Seven Day Spotlight – w/e 29/07/18

Welcome to this week’s Seven Day Spotlight post. I could share another sweating GIF with you – after all, we had Furnace Friday to contend with this week. But thankfully the weekend has brought rain and wind and a break to those scorching temperatures.

I’m reading some amazing books at the moment, some absolute corkers. For some crazy reason I booked in five review blog tours for the first week of the summer holidays. I might be on my knees now but I made it!

Here’s what I posted this week on my blog:

First up, on Monday I shared a Q&A with Sarah Kay Moll, author of Dark City.

Tuesday’s post was a review of Between the Lies by Michelle Adams.

On Wednesday, I shared an extract from The Lost Sister by Tracy Buchanan and also my review of Watching You by Lisa Jewell.

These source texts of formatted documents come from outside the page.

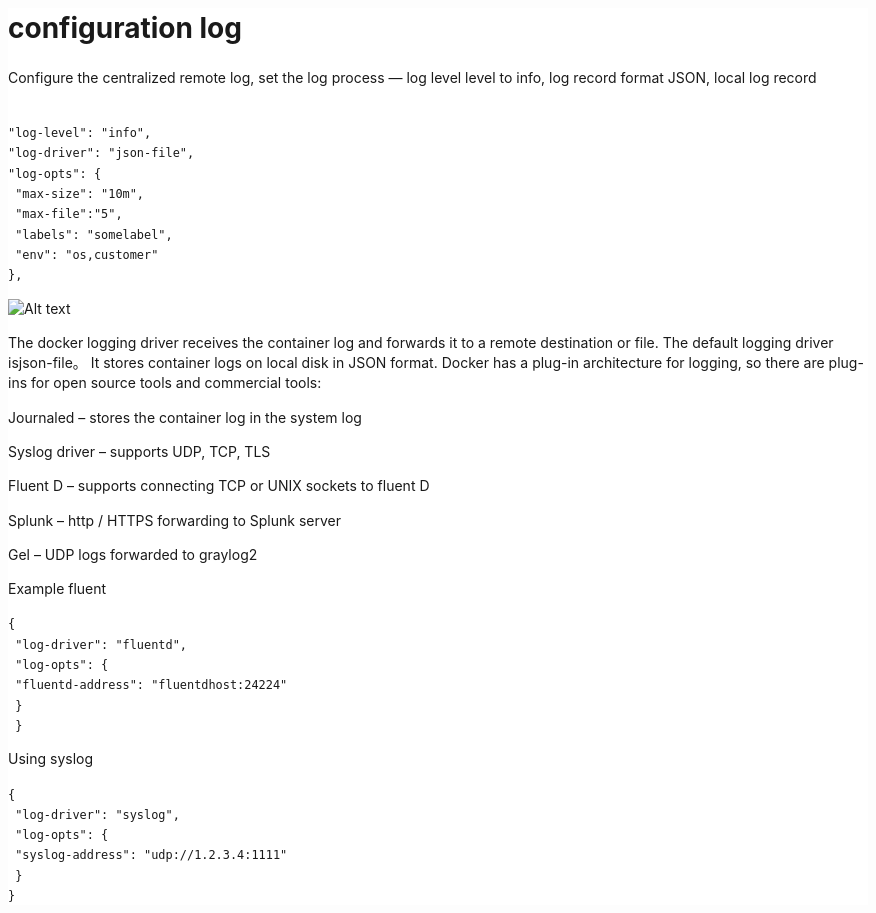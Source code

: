 # configuration log

Configure the centralized remote log, set the log process — log level level to info, log record format JSON, local log record

```

"log-level": "info",
"log-driver": "json-file",
"log-opts": {
 "max-size": "10m",
 "max-file":"5",
 "labels": "somelabel",
 "env": "os,customer"
},

```

![Alt text](/img/config-remote.jpg)


The docker logging driver receives the container log and forwards it to a remote destination or file. The default logging driver isjson-file。 It stores container logs on local disk in JSON format. Docker has a plug-in architecture for logging, so there are plug-ins for open source tools and commercial tools:


Journaled – stores the container log in the system log

Syslog driver – supports UDP, TCP, TLS

Fluent D – supports connecting TCP or UNIX sockets to fluent D

Splunk – http / HTTPS forwarding to Splunk server

Gel – UDP logs forwarded to graylog2

Example fluent


```
{
 "log-driver": "fluentd",
 "log-opts": {
 "fluentd-address": "fluentdhost:24224"
 }
 }

```

Using syslog

```
{
 "log-driver": "syslog",
 "log-opts": {
 "syslog-address": "udp://1.2.3.4:1111"
 }
}
```
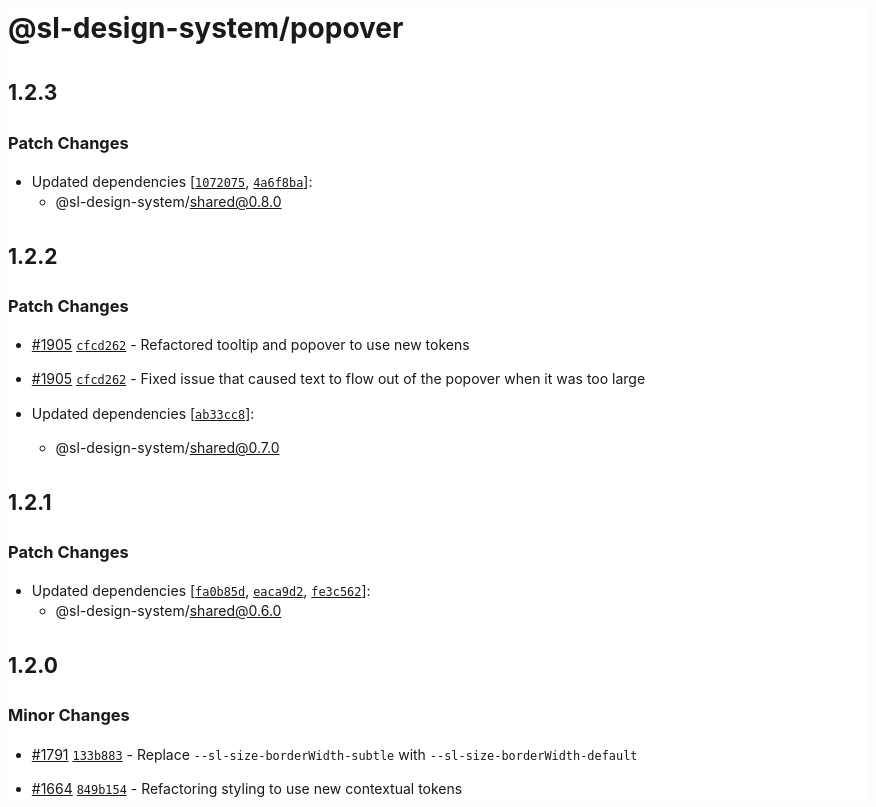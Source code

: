 # @sl-design-system/popover

## 1.2.3

### Patch Changes

- Updated dependencies [[`1072075`](https://github.com/sl-design-system/components/commit/1072075e3f1b5f0bf8b07dc1f89fd39b9f7103d0), [`4a6f8ba`](https://github.com/sl-design-system/components/commit/4a6f8ba02f49e8be7b37028c9b6a558ad91d9664)]:
  - @sl-design-system/shared@0.8.0

## 1.2.2

### Patch Changes

- [#1905](https://github.com/sl-design-system/components/pull/1905) [`cfcd262`](https://github.com/sl-design-system/components/commit/cfcd262dd65859170196af041f1f6bdceefaf4f5) - Refactored tooltip and popover to use new tokens

- [#1905](https://github.com/sl-design-system/components/pull/1905) [`cfcd262`](https://github.com/sl-design-system/components/commit/cfcd262dd65859170196af041f1f6bdceefaf4f5) - Fixed issue that caused text to flow out of the popover when it was too large

- Updated dependencies [[`ab33cc8`](https://github.com/sl-design-system/components/commit/ab33cc86cc01480fb20206be689f9bbdb62bf0ad)]:
  - @sl-design-system/shared@0.7.0

## 1.2.1

### Patch Changes

- Updated dependencies [[`fa0b85d`](https://github.com/sl-design-system/components/commit/fa0b85d46c08018cd43de432c3a9705e7aede2c8), [`eaca9d2`](https://github.com/sl-design-system/components/commit/eaca9d24a6086d7a60dc5efc5332f16e80485d36), [`fe3c562`](https://github.com/sl-design-system/components/commit/fe3c562d4e18ab93e9209aaab1a604774cfba5fb)]:
  - @sl-design-system/shared@0.6.0

## 1.2.0

### Minor Changes

- [#1791](https://github.com/sl-design-system/components/pull/1791) [`133b883`](https://github.com/sl-design-system/components/commit/133b883234d911dabe37bd3c8acef26afea20fe9) - Replace `--sl-size-borderWidth-subtle` with `--sl-size-borderWidth-default`

- [#1664](https://github.com/sl-design-system/components/pull/1664) [`849b154`](https://github.com/sl-design-system/components/commit/849b1544bcc7cc60de1eb37ec282f2e467efc7eb) - Refactoring styling to use new contextual tokens
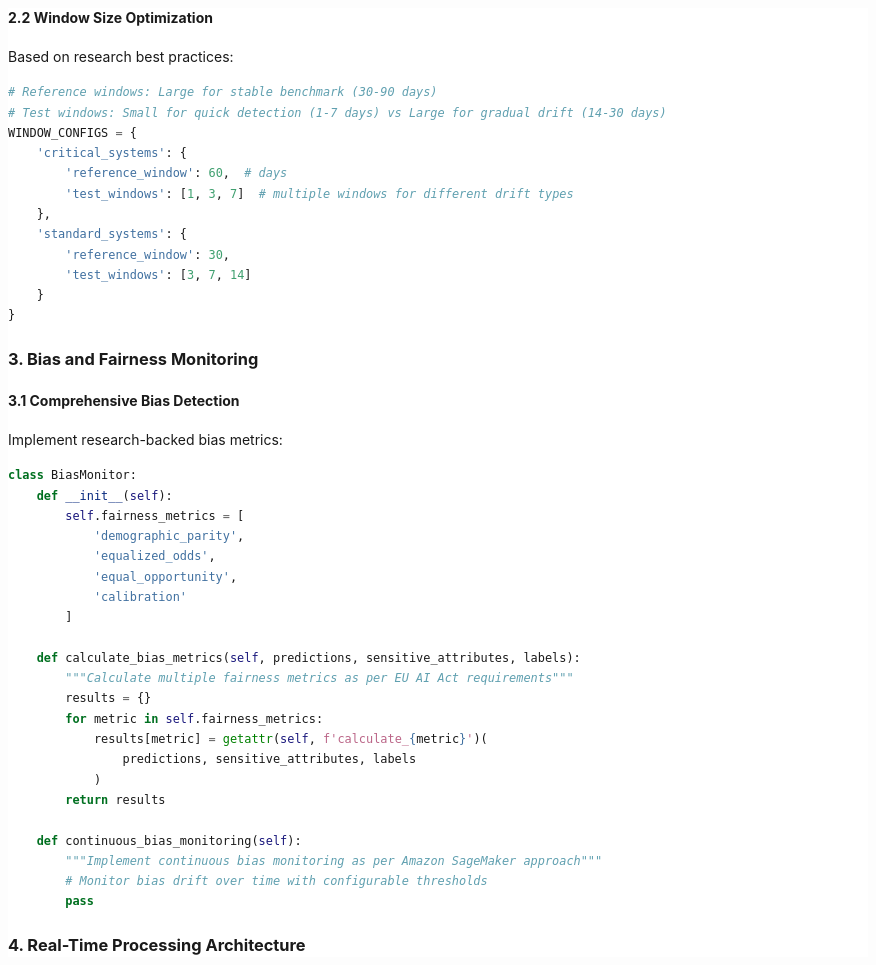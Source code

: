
 ```python
```

#### 2.2 Window Size Optimization
Based on research best practices:

```python
# Reference windows: Large for stable benchmark (30-90 days)
# Test windows: Small for quick detection (1-7 days) vs Large for gradual drift (14-30 days)
WINDOW_CONFIGS = {
    'critical_systems': {
        'reference_window': 60,  # days
        'test_windows': [1, 3, 7]  # multiple windows for different drift types
    },
    'standard_systems': {
        'reference_window': 30,
        'test_windows': [3, 7, 14]
    }
}
```

### 3. Bias and Fairness Monitoring

#### 3.1 Comprehensive Bias Detection
Implement research-backed bias metrics:

```python
class BiasMonitor:
    def __init__(self):
        self.fairness_metrics = [
            'demographic_parity',
            'equalized_odds',
            'equal_opportunity',
            'calibration'
        ]
    
    def calculate_bias_metrics(self, predictions, sensitive_attributes, labels):
        """Calculate multiple fairness metrics as per EU AI Act requirements"""
        results = {}
        for metric in self.fairness_metrics:
            results[metric] = getattr(self, f'calculate_{metric}')(
                predictions, sensitive_attributes, labels
            )
        return results
    
    def continuous_bias_monitoring(self):
        """Implement continuous bias monitoring as per Amazon SageMaker approach"""
        # Monitor bias drift over time with configurable thresholds
        pass
```

### 4. Real-Time Processing Architecture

Thursday’s post was my review of The Last Thing She Told Me by Linda Green.

And Friday saw me posting my review of One Little Lie by Sam Carrington.

On Saturday, I reviewed Do No Harm by Lucy V Hay.

And finally, on Sunday, I reviewed Fatal Inheritance by Rachel Rhys.

Phew! Six reviews in one week has to be a record for me!


So, it’s been a bit of a bumper week for additions to my TBR pile. Here’s what I added:

Summer of Love by Caro Fraser

The dark days of the war are over, but the family secrets they held are only just dawning.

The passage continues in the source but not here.